44.4. Recuerdas también la amarga comprobación de Jeremías: «El corazón es lo más retorcido; no tiene arreglo: ¿quién lo conoce?» (Jer 17,9); y sin embargo, es allí donde empieza toda sincera conversión, como predicó Samuel: «Si os volvéis a Yahveh con todo vuestro corazón, quitad de en medio de vosotros los dioses extranjeros y las Astartés, fijad vuestro corazón en Yahveh y servidle a él solo y entonces él os librará de la mano de los filisteos» (1 Sam 7,3).
44.5. En tono diferente, lleno de ternura y mansedumbre, te amonesta así el libro de Tobías: «Si os volvéis a él de todo corazón y con toda el alma, para obrar en verdad en su presencia, se volverá a vosotros sin esconder su faz. Mirad lo que ha hecho con vosotros y confesadle en alta voz. Bendecid al Señor de justicia y exaltad al Rey de los siglos. Yo le confieso en el país del destierro, y publico su fuerza y su grandeza a gentes pecadoras. ¡Volved, pecadores! Practicad la justicia en su presencia. ¡Quién sabe si os amará y os tendrá misericordia!» (Tob 13,6).
44.6. Niño, hermano, amigo: custodia tu corazón en la fidelidad del amor a Dios. Haz que reine su sabiduría en él; haz que habite su paz en él; que en él se escuchen los cánticos de la alabanza, las súplicas de misericordia y la intercesión continua por el pueblo “grande” que ya entrevió Salomón (1 Re 3,9; 2 Cro 1,10).

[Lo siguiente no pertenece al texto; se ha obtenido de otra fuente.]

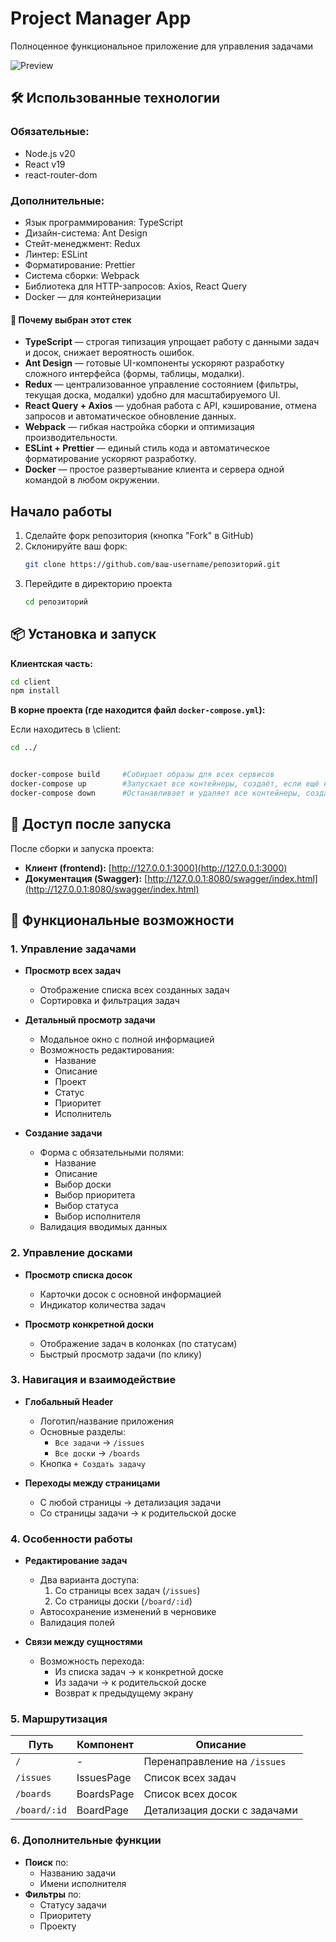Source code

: # Project Manager App

Полноценное функциональное приложение для управления задачами

![Preview](capture_20250421200909795.bmp)

## 🛠️ Использованные технологии

### Обязательные:

- Node.js v20
- React v19
- react-router-dom

### Дополнительные:

- Язык программирования: TypeScript
- Дизайн-система: Ant Design
- Стейт-менеджмент: Redux
- Линтер: ESLint
- Форматирование: Prettier
- Система сборки: Webpack
- Библиотека для HTTP-запросов: Axios, React Query
- Docker — для контейнеризации

#### 🧩 Почему выбран этот стек

- **TypeScript** — строгая типизация упрощает работу с данными задач и досок, снижает вероятность ошибок.
- **Ant Design** — готовые UI-компоненты ускоряют разработку сложного интерфейса (формы, таблицы, модалки).
- **Redux** — централизованное управление состоянием (фильтры, текущая доска, модалки) удобно для масштабируемого UI.
- **React Query + Axios** — удобная работа с API, кэширование, отмена запросов и автоматическое обновление данных.
- **Webpack** — гибкая настройка сборки и оптимизация производительности.
- **ESLint + Prettier** — единый стиль кода и автоматическое форматирование ускоряют разработку.
- **Docker** — простое развертывание клиента и сервера одной командой в любом окружении.

## Начало работы

1. Сделайте форк репозитория (кнопка "Fork" в GitHub)
2. Склонируйте ваш форк:
   ```bash
   git clone https://github.com/ваш-username/репозиторий.git
   ```
3. Перейдите в директорию проекта
   ```bash
   cd репозиторий
   ```

## 📦 Установка и запуск

**Клиентская часть:**

```bash
cd client
npm install

```

**В корне проекта (где находится файл `docker-compose.yml`):**

Если находитесь в \client:

```bash
cd ../

```

```bash

docker-compose build     #Собирает образы для всех сервисов
docker-compose up        #Запускает все контейнеры, создаёт, если ещё не созданы
docker-compose down      #Останавливает и удаляет все контейнеры, созданные `up`

```

## 🚀 Доступ после запуска

После сборки и запуска проекта:

- **Клиент (frontend):** [http://127.0.0.1:3000](http://127.0.0.1:3000)
- **Документация (Swagger):** [http://127.0.0.1:8080/swagger/index.html](http://127.0.0.1:8080/swagger/index.html)

## 📌 Функциональные возможности

### 1. Управление задачами

- **Просмотр всех задач**

  - Отображение списка всех созданных задач
  - Сортировка и фильтрация задач

- **Детальный просмотр задачи**

  - Модальное окно с полной информацией
  - Возможность редактирования:
    - Название
    - Описание
    - Проект
    - Статус
    - Приоритет
    - Исполнитель

- **Создание задачи**
  - Форма с обязательными полями:
    - Название
    - Описание
    - Выбор доски
    - Выбор приоритета
    - Выбор статуса
    - Выбор исполнителя
  - Валидация вводимых данных

### 2. Управление досками

- **Просмотр списка досок**

  - Карточки досок с основной информацией
  - Индикатор количества задач

- **Просмотр конкретной доски**
  - Отображение задач в колонках (по статусам)
  - Быстрый просмотр задачи (по клику)

### 3. Навигация и взаимодействие

- **Глобальный Header**

  - Логотип/название приложения
  - Основные разделы:
    - `Все задачи` → `/issues`
    - `Все доски` → `/boards`
  - Кнопка `+ Создать задачу`

- **Переходы между страницами**
  - С любой страницы → детализация задачи
  - Со страницы задачи → к родительской доске

### 4. Особенности работы

- **Редактирование задач**

  - Два варианта доступа:
    1. Со страницы всех задач (`/issues`)
    2. Со страницы доски (`/board/:id`)
  - Автосохранение изменений в черновике
  - Валидация полей

- **Связи между сущностями**
  - Возможность перехода:
    - Из списка задач → к конкретной доске
    - Из задачи → к родительской доске
    - Возврат к предыдущему экрану

### 5. Маршрутизация

| Путь         | Компонент  | Описание                     |
| ------------ | ---------- | ---------------------------- |
| `/`          | -          | Перенаправление на `/issues` |
| `/issues`    | IssuesPage | Список всех задач            |
| `/boards`    | BoardsPage | Список всех досок            |
| `/board/:id` | BoardPage  | Детализация доски с задачами |

### 6. Дополнительные функции

- **Поиск** по:
  - Названию задачи
  - Имени исполнителя
- **Фильтры** по:
  - Статусу задачи
  - Приоритету
  - Проекту
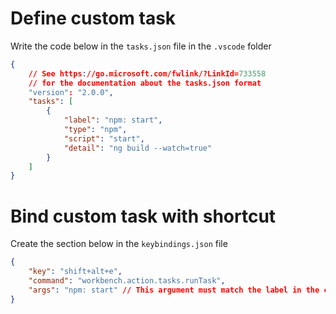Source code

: # Define custom task

Write the code below in the `tasks.json` file in the `.vscode` folder

```json
{
	// See https://go.microsoft.com/fwlink/?LinkId=733558
	// for the documentation about the tasks.json format
	"version": "2.0.0",
	"tasks": [
		{
			"label": "npm: start",
			"type": "npm",
			"script": "start",
			"detail": "ng build --watch=true"
		}
	]
}
```

# Bind custom task with shortcut

Create the section below in the `keybindings.json` file

```json
{
	"key": "shift+alt+e",
	"command": "workbench.action.tasks.runTask",
	"args": "npm: start" // This argument must match the label in the custom task
}
```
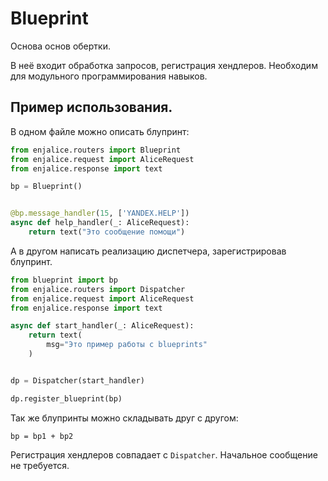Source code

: # Blueprint

Основа основ обертки.

В неё входит обработка запросов, регистрация хендлеров. Необходим для модульного программирования навыков.

## Пример использования.

В одном файле можно описать блупринт:

```python
from enjalice.routers import Blueprint
from enjalice.request import AliceRequest
from enjalice.response import text

bp = Blueprint()


@bp.message_handler(15, ['YANDEX.HELP'])
async def help_handler(_: AliceRequest):
    return text("Это сообщение помощи")
```

А в другом написать реализацию диспетчера, зарегистрировав блупринт.

```python
from blueprint import bp
from enjalice.routers import Dispatcher
from enjalice.request import AliceRequest
from enjalice.response import text

async def start_handler(_: AliceRequest):
    return text(
        msg="Это пример работы с blueprints"
    )


dp = Dispatcher(start_handler)

dp.register_blueprint(bp)
```

Так же блупринты можно складывать друг с другом:

`bp = bp1 + bp2`

Регистрация хендлеров совпадает с `Dispatcher`. Начальное сообщение не требуется.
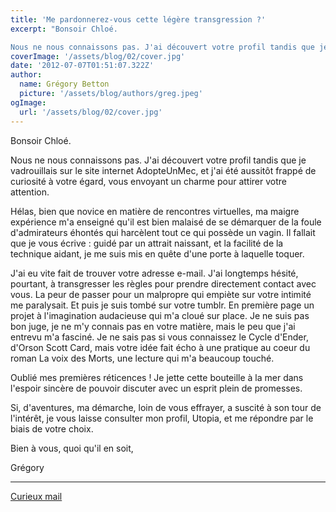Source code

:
 ```yaml
---
title: 'Me pardonnerez-vous cette légère transgression ?'
excerpt: "Bonsoir Chloé.

Nous ne nous connaissons pas. J'ai découvert votre profil tandis que je vadrouillais sur le site internet AdopteUnMec, et j'ai été aussitôt frappé de curiosité à votre égard, vous envoyant un charme pour attirer votre attention."
coverImage: '/assets/blog/02/cover.jpg'
date: '2012-07-07T01:51:07.322Z'
author:
  name: Grégory Betton
  picture: '/assets/blog/authors/greg.jpeg'
ogImage:
  url: '/assets/blog/02/cover.jpg'
---
```


Bonsoir Chloé.

Nous ne nous connaissons pas. J'ai découvert votre profil tandis que je vadrouillais sur le site internet AdopteUnMec, et j'ai été aussitôt frappé de curiosité à votre égard, vous envoyant un charme pour attirer votre attention.

Hélas, bien que novice en matière de rencontres virtuelles, ma maigre expérience m'a enseigné qu'il est bien malaisé de se démarquer de la foule d'admirateurs éhontés qui harcèlent tout ce qui possède un vagin.
Il fallait que je vous écrive : guidé par un attrait naissant, et la facilité de la technique aidant, je me suis mis en quête d'une porte à laquelle toquer.

J'ai eu vite fait de trouver votre adresse e-mail. J'ai longtemps hésité, pourtant, à transgresser les règles pour prendre directement contact avec vous. La peur de passer pour un malpropre qui empiète sur votre intimité me paralysait. Et puis je suis tombé sur votre tumblr. En première page un projet à l'imagination audacieuse qui m'a cloué sur place. Je ne suis pas bon juge, je ne m'y connais pas en votre matière, mais le peu que j'ai entrevu m'a fasciné. Je ne sais pas si vous connaissez le Cycle d'Ender, d'Orson Scott Card, mais votre idée fait écho à une pratique au coeur du roman La voix des Morts, une lecture qui m'a beaucoup touché.

Oublié mes premières réticences ! Je jette cette bouteille à la mer dans l'espoir sincère de pouvoir discuter avec un esprit plein de promesses.

Si, d'aventures, ma démarche, loin de vous effrayer, a suscité à son tour de l'intérêt, je vous laisse consulter mon profil, Utopia, et me répondre par le biais de votre choix.

Bien à vous, quoi qu'il en soit,

Grégory

<hr />

<a href="/posts/03-curieux-mail">Curieux mail</a>
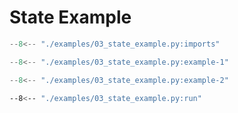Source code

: # State Example

```py linenums="1"
--8<-- "./examples/03_state_example.py:imports"
```

```py linenums="1"
--8<-- "./examples/03_state_example.py:example-1"
```


```py linenums="1"
--8<-- "./examples/03_state_example.py:example-2"
```


```bash
--8<-- "./examples/03_state_example.py:run"
```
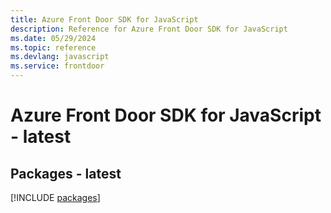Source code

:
 ```yaml
---
title: Azure Front Door SDK for JavaScript
description: Reference for Azure Front Door SDK for JavaScript
ms.date: 05/29/2024
ms.topic: reference
ms.devlang: javascript
ms.service: frontdoor
---
```

# Azure Front Door SDK for JavaScript - latest
## Packages - latest
[!INCLUDE [packages](front-door-index.md)]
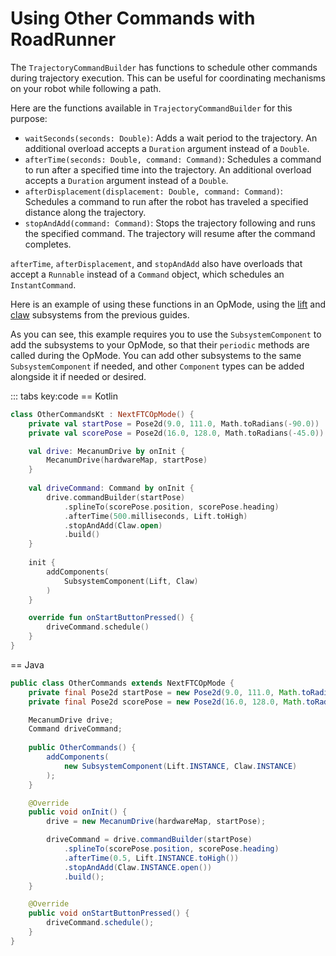 # Using Other Commands with RoadRunner

The `TrajectoryCommandBuilder` has functions to schedule other commands
during trajectory execution. This can be useful for coordinating
mechanisms on your robot while following a path.

Here are the functions available in `TrajectoryCommandBuilder`
for this purpose:
- `waitSeconds(seconds: Double)`: Adds a wait period to the trajectory.
  An additional overload accepts a `Duration` argument instead of a `Double`.
- `afterTime(seconds: Double, command: Command)`: Schedules a command to run
after a specified time into the trajectory.
  An additional overload accepts
a `Duration` argument instead of a `Double`.
- `afterDisplacement(displacement: Double, command: Command)`: Schedules a command
to run after the robot has traveled a specified distance along the trajectory.
- `stopAndAdd(command: Command)`: Stops the trajectory following and runs
the specified command.
  The trajectory will resume after the command completes.

`afterTime`, `afterDisplacement`, and `stopAndAdd` also have overloads
that accept a `Runnable` instead of a `Command` object,
which schedules an `InstantCommand`.

Here is an example of using these functions in an OpMode,
using the [lift](../../guide/subsystems/lift) and
[claw](../../guide/subsystems/claw) subsystems from the previous guides.

As you can see, this example requires you to use the `SubsystemComponent`
to add the subsystems to your OpMode, so that their `periodic` methods
are called during the OpMode.
You can add other subsystems to the same
`SubsystemComponent` if needed, and other `Component` types can be added
alongside it if needed or desired.

::: tabs key:code
== Kotlin
```kotlin
class OtherCommandsKt : NextFTCOpMode() {
    private val startPose = Pose2d(9.0, 111.0, Math.toRadians(-90.0))
    private val scorePose = Pose2d(16.0, 128.0, Math.toRadians(-45.0))

    val drive: MecanumDrive by onInit {
        MecanumDrive(hardwareMap, startPose)
    }
    
    val driveCommand: Command by onInit {
        drive.commandBuilder(startPose)
            .splineTo(scorePose.position, scorePose.heading)
            .afterTime(500.milliseconds, Lift.toHigh)
            .stopAndAdd(Claw.open)
            .build()
    }
    
    init {
        addComponents(
            SubsystemComponent(Lift, Claw)
        )
    }

    override fun onStartButtonPressed() {
        driveCommand.schedule()
    }
}
```
== Java
```java
public class OtherCommands extends NextFTCOpMode {
    private final Pose2d startPose = new Pose2d(9.0, 111.0, Math.toRadians(-90.0));
    private final Pose2d scorePose = new Pose2d(16.0, 128.0, Math.toRadians(-45.0));

    MecanumDrive drive;
    Command driveCommand;
    
    public OtherCommands() {
        addComponents(
            new SubsystemComponent(Lift.INSTANCE, Claw.INSTANCE)
        );
    }

    @Override
    public void onInit() {
        drive = new MecanumDrive(hardwareMap, startPose);

        driveCommand = drive.commandBuilder(startPose)
            .splineTo(scorePose.position, scorePose.heading)
            .afterTime(0.5, Lift.INSTANCE.toHigh())
            .stopAndAdd(Claw.INSTANCE.open())
            .build();
    }

    @Override
    public void onStartButtonPressed() {
        driveCommand.schedule();
    }
}
```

44.7. No has de pensar que esta “grandeza” se refería a la extensión geográfica o al número de ciudadanos. Ya desde las primeras promesas anunció Dios un pueblo “grande” (Gén 18,18) que tuvo su germen en José, el hijo de Jacob (Jos 17,17); mas después Nuestro Señor Jesucristo habló de otro tenor: «No temas, pequeño rebaño, porque a vuestro Padre le ha parecido bien daros a vosotros el Reino» (Lc 12,32). Es un pueblo grande, con la grandeza de Dios, y humilde, con la humildad de su Cristo. Y así ha de ser tu corazón cuando contemple a este pueblo: dilatado por el amor y modesto por la mansedumbre. No temas a la grandeza, si es grandeza de piedad y caridad; no confíes en la pequeñez, si está ayuna de compasión y afecto sincero.
44.8. Modela tu corazón en el mío; sé tú como una presencia en la tierra de mi amor por Dios, y yo seré como una voz en el cielo de tu amor y tu necesidad de Dios. Trata a tus hermanos al modo de los Ángeles, y yo me encargaré de que los Ángeles te traten como hermano. Mira al Cielo como tu Casa, y yo haré de tu casa un cielo. Piensa cómo hablaría mi corazón al prójimo que se te acerca, y yo seré tu prójimo y hablaré a tu corazón. Abraza en tu silencio mis palabras y yo cuidaré con mis palabras tu silencio.
44.9. ¿Por qué no somos más amigos? ¿Por qué vacilas, por qué tardas, por qué pierdes tantas oportunidades y desperdicias tantas gracias? Dame trato de extraño y yo sólo podré ser tu compañero; dame trato de compañero, y ya podré ser tu maestro; dame trato de maestro, y lograré ser tu amigo; dame trato de amigo, y podré fundir mi amor con el tuyo en el amor de nuestro Dios. ¡Aleluya!
44.10. Deja que te invite a la alegría. Dios te ama; su amor es eterno.